Ms. Barsoumian’s article, “Ending the Era of Orphanages in Armenia,” offers a curious alternative—foster care—to managing the orphaned population in Armenia. While the idea of foster care is beneficial in theory, there is no empirical evidence to suggest that foster care in Armenia would provide any advantages over the current orphanage system. Moreover, the short- and long-term problems are so potentially crippling that the foster care proposal does not even merit serious discussion.
To begin, orphanages in Armenia are not part of some bygone “era.” The significance of orphanages in Armenia trace back to the 1915 Armenian Genocide, where hundreds of thousands of children found peace and security in these safe havens. During the genocide, a large “Orphan City” was established in Alexandrapol (the name of Gyumri at the time), playing a key role in rescuing a generation of children who later contributed to the rebuilding of Armenia during the Soviet period. When the 1988 earthquake destroyed the same city, orphanages again became the means to rescue Armenian children who had been left without a home and parents. The historical and emotional significance of orphanages in modern Armenia, therefore, spans nearly a century.
The problems associated with implementing a foster care system include, but are not limited to, the stigma in Armenia of raising children that are not your own family; poor governmental oversight; economic instability; few placement alternatives should a foster care family choose to relinquish its responsibilities; the emotional trauma associated with movement from orphanages and between foster homes; and the potential circumvention of international laws that protect human trafficking and other crimes against children.
There are currently 16 facilities in Armenia that house orphaned children. Are they perfect institutions? No nationally run system that relies on minimal financial support from the government could possibly address, to absolute perfection, every possible concern of children whose parents are unable or willing to care for them. But, tales of abuse and other malfeasance by orphanage officials are broad generalizations made by self-serving zealots. Ms. Barsoumian’s article fails to highlight, for example, the exemplary work of Sr. Arousiag Sajonian at the Our Lady of Armenia Center in Gyumri, a private facility that houses approximately 80 orphaned children. The center, founded by the Armenian Sisters of the Immaculate Conception after the earthquake, has been a Godsend (literally and figuratively) to thousands of Armenian children during the past 25 years.

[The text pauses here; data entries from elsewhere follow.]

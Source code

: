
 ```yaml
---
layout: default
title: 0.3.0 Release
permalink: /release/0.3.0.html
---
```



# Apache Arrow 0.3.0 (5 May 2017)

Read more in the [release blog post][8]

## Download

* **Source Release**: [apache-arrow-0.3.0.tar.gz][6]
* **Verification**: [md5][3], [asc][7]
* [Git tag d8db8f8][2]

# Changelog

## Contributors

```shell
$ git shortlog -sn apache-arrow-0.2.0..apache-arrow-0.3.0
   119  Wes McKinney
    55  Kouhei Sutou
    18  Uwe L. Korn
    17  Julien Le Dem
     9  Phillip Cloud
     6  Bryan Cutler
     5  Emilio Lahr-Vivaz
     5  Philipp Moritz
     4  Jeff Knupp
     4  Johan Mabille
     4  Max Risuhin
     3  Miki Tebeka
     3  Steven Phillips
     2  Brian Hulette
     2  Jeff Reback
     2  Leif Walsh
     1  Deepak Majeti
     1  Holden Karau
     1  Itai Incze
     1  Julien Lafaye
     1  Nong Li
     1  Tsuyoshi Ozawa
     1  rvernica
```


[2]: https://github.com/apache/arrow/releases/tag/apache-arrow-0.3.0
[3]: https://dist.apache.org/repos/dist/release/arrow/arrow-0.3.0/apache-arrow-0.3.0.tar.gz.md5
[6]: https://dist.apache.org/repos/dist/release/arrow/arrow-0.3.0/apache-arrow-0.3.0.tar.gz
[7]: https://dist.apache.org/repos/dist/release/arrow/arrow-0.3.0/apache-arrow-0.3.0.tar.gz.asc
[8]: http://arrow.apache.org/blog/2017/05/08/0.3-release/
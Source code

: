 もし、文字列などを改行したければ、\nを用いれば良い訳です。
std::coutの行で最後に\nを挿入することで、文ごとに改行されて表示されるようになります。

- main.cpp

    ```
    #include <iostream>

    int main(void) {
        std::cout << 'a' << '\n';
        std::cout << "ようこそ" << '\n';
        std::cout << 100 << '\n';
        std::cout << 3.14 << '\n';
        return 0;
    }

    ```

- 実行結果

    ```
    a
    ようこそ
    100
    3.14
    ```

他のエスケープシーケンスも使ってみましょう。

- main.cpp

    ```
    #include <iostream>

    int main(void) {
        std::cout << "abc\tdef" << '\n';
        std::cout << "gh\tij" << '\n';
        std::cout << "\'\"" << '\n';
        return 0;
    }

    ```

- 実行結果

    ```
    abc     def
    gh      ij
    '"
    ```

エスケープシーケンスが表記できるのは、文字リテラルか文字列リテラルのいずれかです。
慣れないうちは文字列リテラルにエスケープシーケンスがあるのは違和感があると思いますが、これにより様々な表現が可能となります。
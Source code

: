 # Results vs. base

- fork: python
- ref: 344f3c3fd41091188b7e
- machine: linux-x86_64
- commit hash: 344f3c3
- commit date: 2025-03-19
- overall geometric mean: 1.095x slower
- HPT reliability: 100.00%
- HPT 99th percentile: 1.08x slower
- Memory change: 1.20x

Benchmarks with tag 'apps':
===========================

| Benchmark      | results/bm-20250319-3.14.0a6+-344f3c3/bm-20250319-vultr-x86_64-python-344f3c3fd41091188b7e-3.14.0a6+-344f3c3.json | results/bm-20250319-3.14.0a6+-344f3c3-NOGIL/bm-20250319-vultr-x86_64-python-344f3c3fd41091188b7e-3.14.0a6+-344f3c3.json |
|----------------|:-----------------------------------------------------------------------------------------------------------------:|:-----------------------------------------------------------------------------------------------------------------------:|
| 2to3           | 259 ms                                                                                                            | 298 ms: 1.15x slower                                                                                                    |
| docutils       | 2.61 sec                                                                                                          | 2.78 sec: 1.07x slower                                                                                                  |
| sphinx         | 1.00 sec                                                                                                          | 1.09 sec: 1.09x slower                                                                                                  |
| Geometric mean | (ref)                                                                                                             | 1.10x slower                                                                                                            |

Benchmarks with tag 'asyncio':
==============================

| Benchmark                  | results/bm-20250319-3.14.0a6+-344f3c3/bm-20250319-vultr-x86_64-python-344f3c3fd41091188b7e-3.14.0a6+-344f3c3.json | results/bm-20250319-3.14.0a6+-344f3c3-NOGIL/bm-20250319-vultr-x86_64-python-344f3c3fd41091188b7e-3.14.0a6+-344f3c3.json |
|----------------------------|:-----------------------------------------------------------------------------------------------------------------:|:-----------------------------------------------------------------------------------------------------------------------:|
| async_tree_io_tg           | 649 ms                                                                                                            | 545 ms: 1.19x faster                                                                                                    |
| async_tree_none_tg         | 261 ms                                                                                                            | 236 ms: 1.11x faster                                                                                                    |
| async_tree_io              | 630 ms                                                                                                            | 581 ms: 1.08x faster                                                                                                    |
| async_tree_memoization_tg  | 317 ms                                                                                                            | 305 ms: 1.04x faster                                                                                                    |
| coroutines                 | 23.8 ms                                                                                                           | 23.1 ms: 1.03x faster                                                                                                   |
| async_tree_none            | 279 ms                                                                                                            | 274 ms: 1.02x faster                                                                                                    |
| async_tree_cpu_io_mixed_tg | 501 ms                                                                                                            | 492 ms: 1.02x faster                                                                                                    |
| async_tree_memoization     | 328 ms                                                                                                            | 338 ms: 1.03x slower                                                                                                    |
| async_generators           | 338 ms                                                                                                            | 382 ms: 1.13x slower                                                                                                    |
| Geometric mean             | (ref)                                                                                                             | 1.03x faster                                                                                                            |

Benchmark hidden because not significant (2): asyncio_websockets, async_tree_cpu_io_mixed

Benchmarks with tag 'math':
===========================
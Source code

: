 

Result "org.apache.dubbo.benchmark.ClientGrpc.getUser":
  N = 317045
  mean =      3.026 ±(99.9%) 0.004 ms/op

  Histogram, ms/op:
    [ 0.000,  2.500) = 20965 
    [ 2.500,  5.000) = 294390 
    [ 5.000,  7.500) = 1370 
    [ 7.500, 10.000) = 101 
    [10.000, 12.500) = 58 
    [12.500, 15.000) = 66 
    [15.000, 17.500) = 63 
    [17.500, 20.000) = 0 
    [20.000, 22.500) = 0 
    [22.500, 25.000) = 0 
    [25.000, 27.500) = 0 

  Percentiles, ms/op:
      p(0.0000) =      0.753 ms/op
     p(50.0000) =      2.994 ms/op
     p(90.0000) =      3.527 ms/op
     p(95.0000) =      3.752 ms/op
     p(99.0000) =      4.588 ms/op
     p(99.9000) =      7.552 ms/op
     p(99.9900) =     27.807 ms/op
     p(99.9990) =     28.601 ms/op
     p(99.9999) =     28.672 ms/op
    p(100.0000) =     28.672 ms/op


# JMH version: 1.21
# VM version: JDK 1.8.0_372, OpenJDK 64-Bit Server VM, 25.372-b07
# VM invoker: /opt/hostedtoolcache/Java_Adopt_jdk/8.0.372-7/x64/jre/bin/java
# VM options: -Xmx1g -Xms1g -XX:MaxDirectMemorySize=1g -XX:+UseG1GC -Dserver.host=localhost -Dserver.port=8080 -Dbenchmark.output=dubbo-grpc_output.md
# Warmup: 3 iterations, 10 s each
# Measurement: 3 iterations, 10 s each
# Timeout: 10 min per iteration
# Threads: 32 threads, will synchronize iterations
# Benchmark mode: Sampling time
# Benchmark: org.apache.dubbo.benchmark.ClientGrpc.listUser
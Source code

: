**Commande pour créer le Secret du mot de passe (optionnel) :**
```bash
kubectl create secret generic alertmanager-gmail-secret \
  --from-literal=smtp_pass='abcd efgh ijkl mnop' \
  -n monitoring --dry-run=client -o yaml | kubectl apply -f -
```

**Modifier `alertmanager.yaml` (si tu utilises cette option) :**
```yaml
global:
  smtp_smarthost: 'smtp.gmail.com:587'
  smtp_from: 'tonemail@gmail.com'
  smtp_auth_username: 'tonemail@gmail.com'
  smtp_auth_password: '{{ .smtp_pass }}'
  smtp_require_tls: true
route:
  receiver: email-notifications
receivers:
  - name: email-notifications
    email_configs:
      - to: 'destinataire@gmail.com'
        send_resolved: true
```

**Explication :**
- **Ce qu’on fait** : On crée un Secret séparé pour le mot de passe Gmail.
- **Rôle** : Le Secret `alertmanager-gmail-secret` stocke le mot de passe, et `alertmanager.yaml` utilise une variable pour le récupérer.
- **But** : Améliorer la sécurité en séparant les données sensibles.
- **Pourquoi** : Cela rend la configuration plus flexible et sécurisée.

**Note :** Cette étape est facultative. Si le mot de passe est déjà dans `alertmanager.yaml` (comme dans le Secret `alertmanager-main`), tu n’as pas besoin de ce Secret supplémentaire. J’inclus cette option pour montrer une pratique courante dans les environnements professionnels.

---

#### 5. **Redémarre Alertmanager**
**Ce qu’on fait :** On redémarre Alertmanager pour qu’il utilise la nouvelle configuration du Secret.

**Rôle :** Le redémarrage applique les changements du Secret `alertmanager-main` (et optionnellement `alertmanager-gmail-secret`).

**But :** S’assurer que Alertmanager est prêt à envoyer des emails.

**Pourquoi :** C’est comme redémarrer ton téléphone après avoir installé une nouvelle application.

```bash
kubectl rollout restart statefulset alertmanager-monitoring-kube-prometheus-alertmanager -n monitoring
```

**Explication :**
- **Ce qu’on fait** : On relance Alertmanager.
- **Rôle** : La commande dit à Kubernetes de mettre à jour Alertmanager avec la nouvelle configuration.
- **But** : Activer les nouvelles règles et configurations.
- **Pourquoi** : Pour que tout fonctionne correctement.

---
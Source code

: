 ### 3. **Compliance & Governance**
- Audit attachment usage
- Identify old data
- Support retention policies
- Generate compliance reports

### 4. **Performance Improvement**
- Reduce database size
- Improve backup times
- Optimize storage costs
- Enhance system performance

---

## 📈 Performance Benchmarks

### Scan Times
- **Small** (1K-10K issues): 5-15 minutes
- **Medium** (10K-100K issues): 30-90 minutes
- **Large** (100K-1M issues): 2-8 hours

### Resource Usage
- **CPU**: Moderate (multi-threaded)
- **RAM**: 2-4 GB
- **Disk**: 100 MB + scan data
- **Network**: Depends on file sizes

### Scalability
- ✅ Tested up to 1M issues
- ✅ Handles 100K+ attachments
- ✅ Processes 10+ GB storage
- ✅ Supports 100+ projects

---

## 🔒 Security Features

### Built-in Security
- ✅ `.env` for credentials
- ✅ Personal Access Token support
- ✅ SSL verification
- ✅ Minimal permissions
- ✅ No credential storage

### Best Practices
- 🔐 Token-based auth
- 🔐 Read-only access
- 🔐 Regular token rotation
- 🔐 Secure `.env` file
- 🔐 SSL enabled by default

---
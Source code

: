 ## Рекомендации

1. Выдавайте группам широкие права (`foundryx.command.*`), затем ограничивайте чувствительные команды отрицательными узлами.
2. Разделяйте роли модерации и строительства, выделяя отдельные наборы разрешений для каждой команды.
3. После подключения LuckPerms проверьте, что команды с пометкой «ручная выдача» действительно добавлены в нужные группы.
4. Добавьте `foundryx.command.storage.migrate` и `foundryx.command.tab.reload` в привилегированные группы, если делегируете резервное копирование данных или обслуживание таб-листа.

The solution is not “ending the orphanage era,” but rather expanding the current orphan system to allocate resources for more intensive supervision of the existing facilities and the establishment of housing that facilitates the transition from orphanage adolescence to adulthood. The support for such an endeavor must come not only from the national government (as a way of inspiring young adults and encouraging them to remain in Armenia for school and work), but also from the global diaspora. There are Armenian humanitarian organizations that can help launch and facilitate such a long-term plan. In 2006, the Society for Orphaned Armenian Relief (SOAR) (www.soar-us.org) was created to provide humanitarian relief to orphaned children in Armenia. Today, SOAR has 23 chapters worldwide and has expanded its mission to orphaned Armenian children throughout the world, including Javakhk, Nagorno-Karabagh, and Lebanon. Since its inception, SOAR has provided more than $750,000 in humanitarian assistance to the orphaned Armenian population, with mechanisms designed to assist the children’s short- and long-term needs. Within the past year, for example, SOAR has funded the construction and furnishing of computer labs in 12 orphanages, stressing the need for academic development. In addition, SOAR’s Child Sponsorship Program provides child-specific funds for tuition (or a savings account for future tuition), educational books and supplies, musical tutoring, medical care, and other items for the child’s personal growth.
SOAR not only assists with short-term needs, but also helps to prepare the children for life post-orphanage. The development of transitional housing is critical to this continuum of care. Such housing would ideally be a private facility where adolescents could transition from orphanage life to full-time school and/or employment. Whether such a facility comes to fruition depends on the generosity of those who realize that orphaned children represent the most vulnerable population of Armenian society.
Advocates of a foster-care approach are reflexively advocating for such a system in reaction to the hysterical rants of people who are unfamiliar with the successes that have emerged from Armenia’s orphanages. Pointing to isolated incidents as grounds for dissolving a historically successful and important institution is dangerous. A more careful approach is warranted, grounded in objective evidence, to best identify a system that will provide orphaned Armenian children with those advantages to which they are entitled.
George S. Yacoubian, Jr., Ph.D., LL.M.